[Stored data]
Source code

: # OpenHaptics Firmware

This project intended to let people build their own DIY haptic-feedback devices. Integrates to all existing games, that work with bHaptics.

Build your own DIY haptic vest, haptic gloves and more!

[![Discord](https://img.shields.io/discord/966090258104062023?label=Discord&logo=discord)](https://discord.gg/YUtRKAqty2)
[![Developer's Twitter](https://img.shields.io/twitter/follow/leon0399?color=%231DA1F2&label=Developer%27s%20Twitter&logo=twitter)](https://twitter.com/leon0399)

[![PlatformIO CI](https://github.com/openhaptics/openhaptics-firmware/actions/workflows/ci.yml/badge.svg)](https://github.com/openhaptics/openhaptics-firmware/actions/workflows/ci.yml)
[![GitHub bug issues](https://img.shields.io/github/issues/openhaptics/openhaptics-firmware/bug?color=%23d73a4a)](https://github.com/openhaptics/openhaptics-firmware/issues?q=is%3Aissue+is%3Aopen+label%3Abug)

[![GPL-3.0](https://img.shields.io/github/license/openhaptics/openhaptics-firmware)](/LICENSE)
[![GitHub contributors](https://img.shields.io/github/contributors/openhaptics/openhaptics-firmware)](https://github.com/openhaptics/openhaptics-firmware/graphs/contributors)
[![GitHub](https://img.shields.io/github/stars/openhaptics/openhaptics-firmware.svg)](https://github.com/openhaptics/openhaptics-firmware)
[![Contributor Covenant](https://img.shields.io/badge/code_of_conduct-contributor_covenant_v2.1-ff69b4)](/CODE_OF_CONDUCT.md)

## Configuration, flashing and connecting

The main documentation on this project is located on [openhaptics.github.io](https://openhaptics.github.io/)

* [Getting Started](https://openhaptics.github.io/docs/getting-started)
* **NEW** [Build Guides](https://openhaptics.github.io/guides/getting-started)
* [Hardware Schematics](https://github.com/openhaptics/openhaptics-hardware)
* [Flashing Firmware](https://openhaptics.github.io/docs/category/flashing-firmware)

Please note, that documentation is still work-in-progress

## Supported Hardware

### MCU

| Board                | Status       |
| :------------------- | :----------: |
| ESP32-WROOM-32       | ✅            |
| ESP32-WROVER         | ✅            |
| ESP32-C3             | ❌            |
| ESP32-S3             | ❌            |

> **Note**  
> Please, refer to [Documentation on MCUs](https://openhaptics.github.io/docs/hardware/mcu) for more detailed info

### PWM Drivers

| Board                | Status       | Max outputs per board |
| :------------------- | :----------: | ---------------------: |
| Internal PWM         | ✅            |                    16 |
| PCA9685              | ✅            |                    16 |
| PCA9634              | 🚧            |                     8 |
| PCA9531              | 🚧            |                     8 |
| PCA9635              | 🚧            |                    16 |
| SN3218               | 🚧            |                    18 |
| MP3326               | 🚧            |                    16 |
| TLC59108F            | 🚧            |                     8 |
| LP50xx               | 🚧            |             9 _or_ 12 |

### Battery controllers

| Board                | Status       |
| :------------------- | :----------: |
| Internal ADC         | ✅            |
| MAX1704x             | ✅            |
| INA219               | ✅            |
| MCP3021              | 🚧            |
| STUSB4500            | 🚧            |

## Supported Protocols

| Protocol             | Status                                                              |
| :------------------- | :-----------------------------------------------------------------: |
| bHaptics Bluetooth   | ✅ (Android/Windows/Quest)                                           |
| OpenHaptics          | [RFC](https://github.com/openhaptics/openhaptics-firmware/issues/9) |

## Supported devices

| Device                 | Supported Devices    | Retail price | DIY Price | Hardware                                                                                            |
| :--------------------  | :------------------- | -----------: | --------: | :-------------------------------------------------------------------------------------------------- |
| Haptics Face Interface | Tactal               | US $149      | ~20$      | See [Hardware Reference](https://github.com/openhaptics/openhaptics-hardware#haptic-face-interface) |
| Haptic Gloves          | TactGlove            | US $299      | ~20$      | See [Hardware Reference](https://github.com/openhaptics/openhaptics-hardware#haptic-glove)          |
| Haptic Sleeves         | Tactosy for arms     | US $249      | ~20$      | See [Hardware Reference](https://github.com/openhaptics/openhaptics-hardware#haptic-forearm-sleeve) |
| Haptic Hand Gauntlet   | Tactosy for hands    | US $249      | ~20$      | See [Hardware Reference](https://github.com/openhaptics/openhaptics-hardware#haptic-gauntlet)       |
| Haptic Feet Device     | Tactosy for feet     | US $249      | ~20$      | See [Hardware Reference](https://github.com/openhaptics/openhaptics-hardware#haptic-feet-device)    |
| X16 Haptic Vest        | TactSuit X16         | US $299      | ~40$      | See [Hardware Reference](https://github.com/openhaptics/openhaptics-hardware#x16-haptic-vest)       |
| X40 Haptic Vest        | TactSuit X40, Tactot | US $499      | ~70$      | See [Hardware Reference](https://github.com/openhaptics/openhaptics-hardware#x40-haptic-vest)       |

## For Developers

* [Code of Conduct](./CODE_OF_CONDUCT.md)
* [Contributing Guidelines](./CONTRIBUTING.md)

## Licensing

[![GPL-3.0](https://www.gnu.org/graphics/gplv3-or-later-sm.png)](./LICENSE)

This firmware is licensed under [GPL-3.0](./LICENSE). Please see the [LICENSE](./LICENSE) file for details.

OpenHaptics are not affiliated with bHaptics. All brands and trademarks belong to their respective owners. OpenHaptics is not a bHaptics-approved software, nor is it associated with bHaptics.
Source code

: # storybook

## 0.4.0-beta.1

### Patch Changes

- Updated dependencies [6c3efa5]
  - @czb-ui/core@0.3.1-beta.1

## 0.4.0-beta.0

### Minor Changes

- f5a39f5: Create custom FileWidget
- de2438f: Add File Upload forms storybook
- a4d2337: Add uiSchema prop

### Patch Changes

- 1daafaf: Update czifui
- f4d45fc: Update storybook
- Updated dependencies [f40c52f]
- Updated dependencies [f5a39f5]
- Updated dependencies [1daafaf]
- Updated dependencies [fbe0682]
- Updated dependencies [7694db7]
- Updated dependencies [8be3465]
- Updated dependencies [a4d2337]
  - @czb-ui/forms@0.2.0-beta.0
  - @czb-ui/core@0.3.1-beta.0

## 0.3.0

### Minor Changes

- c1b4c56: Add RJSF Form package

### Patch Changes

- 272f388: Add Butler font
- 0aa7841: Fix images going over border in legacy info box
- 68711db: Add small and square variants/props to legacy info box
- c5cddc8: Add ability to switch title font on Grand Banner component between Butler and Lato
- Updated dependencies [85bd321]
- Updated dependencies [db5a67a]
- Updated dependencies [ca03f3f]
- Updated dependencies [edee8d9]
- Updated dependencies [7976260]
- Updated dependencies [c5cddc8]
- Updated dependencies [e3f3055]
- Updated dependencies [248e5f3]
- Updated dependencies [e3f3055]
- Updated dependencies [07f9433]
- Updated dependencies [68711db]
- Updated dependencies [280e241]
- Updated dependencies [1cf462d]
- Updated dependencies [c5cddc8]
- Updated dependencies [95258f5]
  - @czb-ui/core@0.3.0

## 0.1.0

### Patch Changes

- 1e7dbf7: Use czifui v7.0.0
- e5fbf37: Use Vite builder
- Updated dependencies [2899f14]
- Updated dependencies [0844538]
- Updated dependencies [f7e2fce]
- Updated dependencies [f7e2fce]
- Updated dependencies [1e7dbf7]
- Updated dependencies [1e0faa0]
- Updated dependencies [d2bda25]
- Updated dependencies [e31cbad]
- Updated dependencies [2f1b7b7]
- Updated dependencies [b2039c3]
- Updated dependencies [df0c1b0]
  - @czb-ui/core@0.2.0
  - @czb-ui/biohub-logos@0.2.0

| EXERCISE INSTRUCTIONS |
Could you give every entry again, exactly as written?

| RESULT OF THIS EXERCISE |
Source code

: # OpenHaptics Firmware

This project intended to let people build their own DIY haptic-feedback devices. Integrates to all existing games, that work with bHaptics.

Build your own DIY haptic vest, haptic gloves and more!

[![Discord](https://img.shields.io/discord/966090258104062023?label=Discord&logo=discord)](https://discord.gg/YUtRKAqty2)
[![Developer's Twitter](https://img.shields.io/twitter/follow/leon0399?color=%231DA1F2&label=Developer%27s%20Twitter&logo=twitter)](https://twitter.com/leon0399)

[![PlatformIO CI](https://github.com/openhaptics/openhaptics-firmware/actions/workflows/ci.yml/badge.svg)](https://github.com/openhaptics/openhaptics-firmware/actions/workflows/ci.yml)
[![GitHub bug issues](https://img.shields.io/github/issues/openhaptics/openhaptics-firmware/bug?color=%23d73a4a)](https://github.com/openhaptics/openhaptics-firmware/issues?q=is%3Aissue+is%3Aopen+label%3Abug)

[![GPL-3.0](https://img.shields.io/github/license/openhaptics/openhaptics-firmware)](/LICENSE)
[![GitHub contributors](https://img.shields.io/github/contributors/openhaptics/openhaptics-firmware)](https://github.com/openhaptics/openhaptics-firmware/graphs/contributors)
[![GitHub](https://img.shields.io/github/stars/openhaptics/openhaptics-firmware.svg)](https://github.com/openhaptics/openhaptics-firmware)
[![Contributor Covenant](https://img.shields.io/badge/code_of_conduct-contributor_covenant_v2.1-ff69b4)](/CODE_OF_CONDUCT.md)

## Configuration, flashing and connecting

The main documentation on this project is located on [openhaptics.github.io](https://openhaptics.github.io/)

* [Getting Started](https://openhaptics.github.io/docs/getting-started)
* **NEW** [Build Guides](https://openhaptics.github.io/guides/getting-started)
* [Hardware Schematics](https://github.com/openhaptics/openhaptics-hardware)
* [Flashing Firmware](https://openhaptics.github.io/docs/category/flashing-firmware)

Please note, that documentation is still work-in-progress

## Supported Hardware

### MCU

| Board                | Status       |
| :------------------- | :----------: |
| ESP32-WROOM-32       | ✅            |
| ESP32-WROVER         | ✅            |
| ESP32-C3             | ❌            |
| ESP32-S3             | ❌            |

> **Note**  
> Please, refer to [Documentation on MCUs](https://openhaptics.github.io/docs/hardware/mcu) for more detailed info

### PWM Drivers

| Board                | Status       | Max outputs per board |
| :------------------- | :----------: | ---------------------: |
| Internal PWM         | ✅            |                    16 |
| PCA9685              | ✅            |                    16 |
| PCA9634              | 🚧            |                     8 |
| PCA9531              | 🚧            |                     8 |
| PCA9635              | 🚧            |                    16 |
| SN3218               | 🚧            |                    18 |
| MP3326               | 🚧            |                    16 |
| TLC59108F            | 🚧            |                     8 |
| LP50xx               | 🚧            |             9 _or_ 12 |

### Battery controllers

| Board                | Status       |
| :------------------- | :----------: |
| Internal ADC         | ✅            |
| MAX1704x             | ✅            |
| INA219               | ✅            |
| MCP3021              | 🚧            |
| STUSB4500            | 🚧            |

## Supported Protocols

| Protocol             | Status                                                              |
| :------------------- | :-----------------------------------------------------------------: |
| bHaptics Bluetooth   | ✅ (Android/Windows/Quest)                                           |
| OpenHaptics          | [RFC](https://github.com/openhaptics/openhaptics-firmware/issues/9) |

## Supported devices

| Device                 | Supported Devices    | Retail price | DIY Price | Hardware                                                                                            |
| :--------------------  | :------------------- | -----------: | --------: | :-------------------------------------------------------------------------------------------------- |
| Haptics Face Interface | Tactal               | US $149      | ~20$      | See [Hardware Reference](https://github.com/openhaptics/openhaptics-hardware#haptic-face-interface) |
| Haptic Gloves          | TactGlove            | US $299      | ~20$      | See [Hardware Reference](https://github.com/openhaptics/openhaptics-hardware#haptic-glove)          |
| Haptic Sleeves         | Tactosy for arms     | US $249      | ~20$      | See [Hardware Reference](https://github.com/openhaptics/openhaptics-hardware#haptic-forearm-sleeve) |
| Haptic Hand Gauntlet   | Tactosy for hands    | US $249      | ~20$      | See [Hardware Reference](https://github.com/openhaptics/openhaptics-hardware#haptic-gauntlet)       |
| Haptic Feet Device     | Tactosy for feet     | US $249      | ~20$      | See [Hardware Reference](https://github.com/openhaptics/openhaptics-hardware#haptic-feet-device)    |
| X16 Haptic Vest        | TactSuit X16         | US $299      | ~40$      | See [Hardware Reference](https://github.com/openhaptics/openhaptics-hardware#x16-haptic-vest)       |
| X40 Haptic Vest        | TactSuit X40, Tactot | US $499      | ~70$      | See [Hardware Reference](https://github.com/openhaptics/openhaptics-hardware#x40-haptic-vest)       |

## For Developers

* [Code of Conduct](./CODE_OF_CONDUCT.md)
* [Contributing Guidelines](./CONTRIBUTING.md)

## Licensing

[![GPL-3.0](https://www.gnu.org/graphics/gplv3-or-later-sm.png)](./LICENSE)

This firmware is licensed under [GPL-3.0](./LICENSE). Please see the [LICENSE](./LICENSE) file for details.

OpenHaptics are not affiliated with bHaptics. All brands and trademarks belong to their respective owners. OpenHaptics is not a bHaptics-approved software, nor is it associated with bHaptics.
Source code

: # storybook

## 0.4.0-beta.1

### Patch Changes

- Updated dependencies [6c3efa5]
  - @czb-ui/core@0.3.1-beta.1

## 0.4.0-beta.0

### Minor Changes

- f5a39f5: Create custom FileWidget
- de2438f: Add File Upload forms storybook
- a4d2337: Add uiSchema prop

### Patch Changes

- 1daafaf: Update czifui
- f4d45fc: Update storybook
- Updated dependencies [f40c52f]
- Updated dependencies [f5a39f5]
- Updated dependencies [1daafaf]
- Updated dependencies [fbe0682]
- Updated dependencies [7694db7]
- Updated dependencies [8be3465]
- Updated dependencies [a4d2337]
  - @czb-ui/forms@0.2.0-beta.0
  - @czb-ui/core@0.3.1-beta.0

## 0.3.0

### Minor Changes

- c1b4c56: Add RJSF Form package

### Patch Changes

- 272f388: Add Butler font
- 0aa7841: Fix images going over border in legacy info box
- 68711db: Add small and square variants/props to legacy info box
- c5cddc8: Add ability to switch title font on Grand Banner component between Butler and Lato
- Updated dependencies [85bd321]
- Updated dependencies [db5a67a]
- Updated dependencies [ca03f3f]
- Updated dependencies [edee8d9]
- Updated dependencies [7976260]
- Updated dependencies [c5cddc8]
- Updated dependencies [e3f3055]
- Updated dependencies [248e5f3]
- Updated dependencies [e3f3055]
- Updated dependencies [07f9433]
- Updated dependencies [68711db]
- Updated dependencies [280e241]
- Updated dependencies [1cf462d]
- Updated dependencies [c5cddc8]
- Updated dependencies [95258f5]
  - @czb-ui/core@0.3.0

## 0.1.0

### Patch Changes

- 1e7dbf7: Use czifui v7.0.0
- e5fbf37: Use Vite builder
- Updated dependencies [2899f14]
- Updated dependencies [0844538]
- Updated dependencies [f7e2fce]
- Updated dependencies [f7e2fce]
- Updated dependencies [1e7dbf7]
- Updated dependencies [1e0faa0]
- Updated dependencies [d2bda25]
- Updated dependencies [e31cbad]
- Updated dependencies [2f1b7b7]
- Updated dependencies [b2039c3]
- Updated dependencies [df0c1b0]
  - @czb-ui/core@0.2.0
  - @czb-ui/biohub-logos@0.2.0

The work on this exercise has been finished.